Iris Mencia, originially from Honduras, now a stay-at-home grandma in Riverdale
Iris Mencia, originally from Tegucigalpa, Honduras, came to the United States in 1981, in part wanting to learn English. She had been a stewardess, but lined up a position as a nanny in Cheyenne, Wyoming, which, as it turns out, fell through when she fnally arrived.
Things eventually righted themselves. She married a man from Chiapas, Mexico, and now lives in Riverdale, spending her days caring for granchildren. “I fell in love ... and I never returned,” she said.
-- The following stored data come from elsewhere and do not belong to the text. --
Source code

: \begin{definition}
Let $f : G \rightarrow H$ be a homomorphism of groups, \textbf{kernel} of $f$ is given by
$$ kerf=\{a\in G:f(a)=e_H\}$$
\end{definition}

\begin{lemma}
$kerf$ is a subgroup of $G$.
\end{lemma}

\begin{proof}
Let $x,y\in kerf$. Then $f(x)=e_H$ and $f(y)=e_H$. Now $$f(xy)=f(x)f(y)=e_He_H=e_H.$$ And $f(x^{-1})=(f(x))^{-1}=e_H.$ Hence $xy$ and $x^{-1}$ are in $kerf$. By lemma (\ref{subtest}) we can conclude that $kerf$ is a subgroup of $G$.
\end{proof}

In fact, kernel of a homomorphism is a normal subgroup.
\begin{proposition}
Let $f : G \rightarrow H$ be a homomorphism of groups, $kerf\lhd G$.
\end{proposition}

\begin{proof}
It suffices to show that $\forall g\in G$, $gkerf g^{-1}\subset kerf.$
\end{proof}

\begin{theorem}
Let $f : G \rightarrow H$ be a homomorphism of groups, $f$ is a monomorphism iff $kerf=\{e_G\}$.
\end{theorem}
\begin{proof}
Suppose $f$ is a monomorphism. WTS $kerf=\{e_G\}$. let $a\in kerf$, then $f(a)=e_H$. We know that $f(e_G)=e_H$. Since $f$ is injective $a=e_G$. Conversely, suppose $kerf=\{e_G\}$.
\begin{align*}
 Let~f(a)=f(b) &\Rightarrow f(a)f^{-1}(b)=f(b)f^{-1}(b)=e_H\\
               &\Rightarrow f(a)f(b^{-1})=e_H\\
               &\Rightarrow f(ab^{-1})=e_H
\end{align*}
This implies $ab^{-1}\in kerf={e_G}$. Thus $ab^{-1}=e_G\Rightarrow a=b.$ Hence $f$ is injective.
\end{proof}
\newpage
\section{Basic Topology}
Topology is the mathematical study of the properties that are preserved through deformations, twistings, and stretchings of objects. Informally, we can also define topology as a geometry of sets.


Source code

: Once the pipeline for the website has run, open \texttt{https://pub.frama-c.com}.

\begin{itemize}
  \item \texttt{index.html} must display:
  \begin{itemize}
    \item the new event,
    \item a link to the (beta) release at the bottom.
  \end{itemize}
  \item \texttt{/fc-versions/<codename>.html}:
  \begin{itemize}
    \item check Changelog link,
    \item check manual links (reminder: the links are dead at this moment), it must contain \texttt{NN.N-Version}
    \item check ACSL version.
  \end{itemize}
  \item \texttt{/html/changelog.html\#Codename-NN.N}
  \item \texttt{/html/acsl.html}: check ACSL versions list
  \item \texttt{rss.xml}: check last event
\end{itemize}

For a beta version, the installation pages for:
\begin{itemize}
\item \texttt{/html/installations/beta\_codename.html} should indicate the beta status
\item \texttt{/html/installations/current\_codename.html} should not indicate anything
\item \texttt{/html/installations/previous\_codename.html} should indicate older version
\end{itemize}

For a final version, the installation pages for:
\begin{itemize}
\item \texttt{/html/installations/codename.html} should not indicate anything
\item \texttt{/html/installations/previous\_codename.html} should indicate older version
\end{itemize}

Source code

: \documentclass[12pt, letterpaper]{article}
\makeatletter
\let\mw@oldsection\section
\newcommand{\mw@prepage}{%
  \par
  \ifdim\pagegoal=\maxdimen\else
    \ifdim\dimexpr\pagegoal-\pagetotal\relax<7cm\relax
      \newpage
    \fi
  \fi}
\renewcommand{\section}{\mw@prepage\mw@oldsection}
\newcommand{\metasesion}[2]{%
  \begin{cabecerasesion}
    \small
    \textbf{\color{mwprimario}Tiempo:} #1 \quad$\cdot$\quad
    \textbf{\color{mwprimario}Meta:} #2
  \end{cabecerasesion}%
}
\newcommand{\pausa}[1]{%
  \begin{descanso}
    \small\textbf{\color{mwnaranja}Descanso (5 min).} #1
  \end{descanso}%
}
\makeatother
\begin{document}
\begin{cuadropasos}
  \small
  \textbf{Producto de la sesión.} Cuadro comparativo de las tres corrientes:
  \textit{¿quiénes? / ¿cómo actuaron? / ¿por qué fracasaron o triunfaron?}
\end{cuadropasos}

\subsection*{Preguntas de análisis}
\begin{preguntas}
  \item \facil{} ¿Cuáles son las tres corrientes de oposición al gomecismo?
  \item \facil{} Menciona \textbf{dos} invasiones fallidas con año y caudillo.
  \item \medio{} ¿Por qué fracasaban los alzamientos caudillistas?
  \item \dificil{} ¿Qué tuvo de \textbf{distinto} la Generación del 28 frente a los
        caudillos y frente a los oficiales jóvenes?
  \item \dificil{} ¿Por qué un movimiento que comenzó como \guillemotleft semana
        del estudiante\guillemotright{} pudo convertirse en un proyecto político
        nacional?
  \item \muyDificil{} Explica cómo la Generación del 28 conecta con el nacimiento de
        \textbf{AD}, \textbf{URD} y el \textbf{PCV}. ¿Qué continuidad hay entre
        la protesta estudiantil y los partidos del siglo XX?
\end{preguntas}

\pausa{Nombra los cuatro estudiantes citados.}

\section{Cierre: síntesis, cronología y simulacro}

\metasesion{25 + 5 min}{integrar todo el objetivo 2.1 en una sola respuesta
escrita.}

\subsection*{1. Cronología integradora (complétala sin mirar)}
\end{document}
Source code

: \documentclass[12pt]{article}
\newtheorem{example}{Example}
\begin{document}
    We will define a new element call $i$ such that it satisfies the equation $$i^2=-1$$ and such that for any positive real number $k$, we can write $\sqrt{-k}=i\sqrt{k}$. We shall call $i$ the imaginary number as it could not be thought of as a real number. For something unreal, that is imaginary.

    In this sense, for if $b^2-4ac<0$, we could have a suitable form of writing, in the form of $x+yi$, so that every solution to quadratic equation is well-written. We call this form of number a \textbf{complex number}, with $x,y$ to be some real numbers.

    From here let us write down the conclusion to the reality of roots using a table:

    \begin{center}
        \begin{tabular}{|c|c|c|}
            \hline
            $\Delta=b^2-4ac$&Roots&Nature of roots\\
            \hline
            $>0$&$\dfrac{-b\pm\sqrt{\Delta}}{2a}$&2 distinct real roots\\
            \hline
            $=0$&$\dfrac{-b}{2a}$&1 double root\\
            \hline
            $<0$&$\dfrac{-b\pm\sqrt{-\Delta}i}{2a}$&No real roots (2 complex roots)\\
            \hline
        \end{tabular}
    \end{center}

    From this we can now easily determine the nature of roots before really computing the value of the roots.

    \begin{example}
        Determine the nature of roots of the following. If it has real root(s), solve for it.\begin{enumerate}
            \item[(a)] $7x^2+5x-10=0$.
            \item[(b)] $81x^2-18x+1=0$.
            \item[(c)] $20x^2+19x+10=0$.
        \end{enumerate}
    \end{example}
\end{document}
She’s sympathetic to those mired in poverty in Honduras. “For the poor, it’s getting worse and worse,” she said. And she likes hearing a Honduran accent on the rare occasion she encounters someone else from the Central American country.
Little by little, though, the more dominant Mexican culture has had an influence. She speaks Spanish with a Mexican accent and cooks mainly Mexican food — the effect of her husband and many Mexican friends. "Everyone thinks I'm from Mexico. No one thinks I'm from Honduras. They say, 'You seem Mexican,’” she said from The People’s Church in Ogden.
Alberto Rodriguez, originally from El Salvador, now in Ogden
Gangs in El Salvador have influence.
Alberto Rodriguez, originally from San Rafael Obrajuelo, El Salvador, remembers occasions when gangs would get word out that no one was to be out in the streets, meant as a show of their power. At the appointed time, even if it were the middle of the day, stores would close, schools would send kids home early and public transport would screech to a halt.
Only military forces would be out.
Such displays of force notwithstanding, it could be difficult to figure out who was involved in the gangs. “You don’t know how to distinuish them,” he said.
For a time, he had to make monthly payments to gangs so they’d leave the family business, a gym, alone. But they’d send a kid to pick the money up, helping shield who was further up the chain of comment.
Rodriguez came last year to the United States, joining his wife and other family members here, and works for a propane gas company.
“They tell me I’m Mexican becasue most Americans think Latinos are all Mexican. They don’t differentiate,” he said. “I say I’m Salvadoran. Some say, ‘Where’s that?’ Some ask what’s the weather like.”